Harriet "Dred Scott" Miers - An Assurance Wrapped in an Enigma
During the second Presidential debate in 2004, George W. Bush painfully bungled a carefully prepared answer on abortion:
I would pick somebody who would not allow their personal opinion to get in the way of the law. I would pick somebody who would strictly interpret the Constitution of the United States.
Let me give you a couple of examples, I guess, of the kind of person I wouldn't pick.
I wouldn't pick a judge who said that the Pledge of Allegiance couldn't be said in a school because it had the words "under God" in it. I think that's an example of a judge allowing personal opinion to enter into the decision-making process as opposed to a strict interpretation of the Constitution.
Another example would be the Dred Scott case, which is where judges, years ago, said that the Constitution allowed slavery because of personal property rights.
That's a personal opinion. That's not what the Constitution says. The Constitution of the United States says we're all -- you know, it doesn't say that. It doesn't speak to the equality of America.
And so, I would pick people that would be strict constructionists. We've got plenty of lawmakers in Washington, D.C. Legislators make law; judges interpret the Constitution.
And I suspect one of us will have a pick at the end of next year -- the next four years. And that's the kind of judge I'm going to put on there. No litmus test except for how they interpret the Constitution.
The Dred Scott case is almost universally recognized as one of the most horrendous decisions the Supreme Court has ever handed down. Basically, the facts of the case were ignored because it was determined that Dred Scott - as the descendant of a slave - was not a citizen of the United States and therefore could not file suit.
Most liberals were left scratching their heads over the reference. After all, no one has claimed that Blacks are exempt from having citizenship in my lifetime (although many people were trying to limit what citizenship meant). It came off as a non-sequitor - further proof that George W. Bush simply doesn't have the public speaking skills necessary to be President.
It's evidence how badly liberals in America understand their opponents. By and large, we can't even understand the language they are speaking. This leaves us open for all kinds of rhetorical traps where we cannot get ourselves out of jeopardy and onto safe ground.
How does Dred Scott relate to abortion rights? Ask the Knights of Columbus. Ask Hans Zeiger. Ask the National Review. Ask George Caylor.
What the President was saying is that his non-litmus test is going to be a litmus test. By linking abortion to Dred Scott, he is saying that a fetus is a citizen of the United States and is thus entitled to the full protection of law. That means that all abortion is, de facto, murder and illegal.
It also provides an attack-proof defense. How is anyone going to ask, "Do you think Dred Scott was decided incorrectly?" and not come off sounding like a racist? This is what allowed John Roberts to smile and say he would not allow his personal opinions to intrude on Court deliberations - because his personal opinion has been morphed into Constitutional principle.

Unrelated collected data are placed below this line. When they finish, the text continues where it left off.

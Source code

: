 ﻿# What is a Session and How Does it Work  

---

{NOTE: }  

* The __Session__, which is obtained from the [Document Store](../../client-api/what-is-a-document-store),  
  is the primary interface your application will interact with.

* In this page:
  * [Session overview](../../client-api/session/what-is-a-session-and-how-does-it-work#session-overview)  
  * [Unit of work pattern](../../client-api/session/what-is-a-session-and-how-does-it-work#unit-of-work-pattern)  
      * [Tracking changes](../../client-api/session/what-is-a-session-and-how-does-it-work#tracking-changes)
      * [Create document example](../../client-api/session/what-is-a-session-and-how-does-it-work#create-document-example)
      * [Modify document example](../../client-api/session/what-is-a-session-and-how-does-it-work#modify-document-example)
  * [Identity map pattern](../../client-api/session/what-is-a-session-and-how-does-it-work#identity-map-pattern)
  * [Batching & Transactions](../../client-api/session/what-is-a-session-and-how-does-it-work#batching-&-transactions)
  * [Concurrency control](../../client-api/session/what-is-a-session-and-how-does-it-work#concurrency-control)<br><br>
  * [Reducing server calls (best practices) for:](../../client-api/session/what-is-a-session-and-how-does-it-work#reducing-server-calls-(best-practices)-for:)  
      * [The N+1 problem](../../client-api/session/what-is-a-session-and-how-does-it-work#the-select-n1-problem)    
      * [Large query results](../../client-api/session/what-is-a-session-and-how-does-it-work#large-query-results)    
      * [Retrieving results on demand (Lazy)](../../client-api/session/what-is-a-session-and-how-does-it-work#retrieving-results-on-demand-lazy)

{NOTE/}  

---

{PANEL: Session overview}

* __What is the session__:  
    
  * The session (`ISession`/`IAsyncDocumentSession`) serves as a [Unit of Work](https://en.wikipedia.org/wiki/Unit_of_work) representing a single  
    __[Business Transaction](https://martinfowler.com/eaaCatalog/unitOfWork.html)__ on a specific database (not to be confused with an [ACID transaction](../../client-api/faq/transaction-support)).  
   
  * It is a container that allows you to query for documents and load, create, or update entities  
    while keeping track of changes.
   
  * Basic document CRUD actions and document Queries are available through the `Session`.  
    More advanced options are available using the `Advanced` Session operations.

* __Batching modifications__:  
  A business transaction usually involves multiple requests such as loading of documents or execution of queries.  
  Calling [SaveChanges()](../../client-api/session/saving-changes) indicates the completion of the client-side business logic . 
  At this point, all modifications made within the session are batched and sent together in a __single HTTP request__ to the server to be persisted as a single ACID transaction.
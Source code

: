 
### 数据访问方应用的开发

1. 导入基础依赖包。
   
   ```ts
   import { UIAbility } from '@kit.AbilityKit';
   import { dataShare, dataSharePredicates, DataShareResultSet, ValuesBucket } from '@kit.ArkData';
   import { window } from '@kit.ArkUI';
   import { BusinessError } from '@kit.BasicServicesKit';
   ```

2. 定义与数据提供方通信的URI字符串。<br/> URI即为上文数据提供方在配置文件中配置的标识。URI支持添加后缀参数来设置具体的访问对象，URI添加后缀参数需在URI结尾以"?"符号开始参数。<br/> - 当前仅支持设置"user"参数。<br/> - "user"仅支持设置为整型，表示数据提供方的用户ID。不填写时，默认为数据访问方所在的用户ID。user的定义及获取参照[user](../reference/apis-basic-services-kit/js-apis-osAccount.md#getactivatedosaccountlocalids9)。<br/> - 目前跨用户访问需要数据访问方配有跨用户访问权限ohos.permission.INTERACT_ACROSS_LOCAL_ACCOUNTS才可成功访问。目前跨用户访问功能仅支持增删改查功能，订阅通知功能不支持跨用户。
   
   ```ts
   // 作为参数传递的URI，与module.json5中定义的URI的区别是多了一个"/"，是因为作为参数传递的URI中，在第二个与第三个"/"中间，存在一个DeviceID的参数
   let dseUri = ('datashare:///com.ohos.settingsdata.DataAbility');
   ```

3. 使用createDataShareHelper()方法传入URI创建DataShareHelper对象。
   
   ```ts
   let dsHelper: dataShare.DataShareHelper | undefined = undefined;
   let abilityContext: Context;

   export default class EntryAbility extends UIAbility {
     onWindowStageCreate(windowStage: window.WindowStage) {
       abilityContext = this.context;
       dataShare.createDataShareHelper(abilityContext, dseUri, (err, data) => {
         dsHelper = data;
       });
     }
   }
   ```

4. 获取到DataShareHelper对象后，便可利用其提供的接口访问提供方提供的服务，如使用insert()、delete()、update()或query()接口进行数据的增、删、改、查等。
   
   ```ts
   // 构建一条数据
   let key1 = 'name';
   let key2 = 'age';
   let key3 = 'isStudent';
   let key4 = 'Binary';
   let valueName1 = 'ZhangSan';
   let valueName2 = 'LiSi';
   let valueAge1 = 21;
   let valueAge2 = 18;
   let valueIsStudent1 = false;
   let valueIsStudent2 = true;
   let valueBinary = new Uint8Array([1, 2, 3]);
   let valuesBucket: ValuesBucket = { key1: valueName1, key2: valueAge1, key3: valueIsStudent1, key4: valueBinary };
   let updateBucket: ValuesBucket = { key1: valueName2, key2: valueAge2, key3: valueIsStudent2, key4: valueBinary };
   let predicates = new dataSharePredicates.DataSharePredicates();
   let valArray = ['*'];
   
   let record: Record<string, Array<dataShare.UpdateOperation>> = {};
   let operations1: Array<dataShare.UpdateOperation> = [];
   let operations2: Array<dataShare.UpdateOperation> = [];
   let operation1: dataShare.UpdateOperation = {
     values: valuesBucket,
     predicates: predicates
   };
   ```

This is what President Bush means when he says, "...part of Harriet Miers' life is her religion." It's what Dobson meant when he said that the only thing Karl Rove had told him was, "...what we all know now, that Harriet Miers is an evangelical Christian, that she is from a very conservative church, which is almost universally pro-life, that she had taken on the American Bar Association on the issue of abortion and had fought for a policy that would not be supportive of abortion, that she had been a member of the Texas Right to Life."
In other words, she passes the non-litmus litmus test. Her nomination is the result of liberals painting Justice O'Connor as an acceptable moderate - which meant that the President had to tack hard to the right to look like he wasn't bowing to their demands.
With the way she's kept her mouth shut over the years, there is little to raise legitimate objections. There is this, though - Do you think a fetus is entitled to full protection of law? That is a Constitutional issue because the Constitution only confers citizenship upon people at birth. To say "yes" means that she is not the strict constructionist she is being portrayed as. To say "no" will mean that the Conservative Christians will withdraw their support of her nomination. To answer anything else means that she doesn't have the scholarship necessary to fulfill the obligations of her post.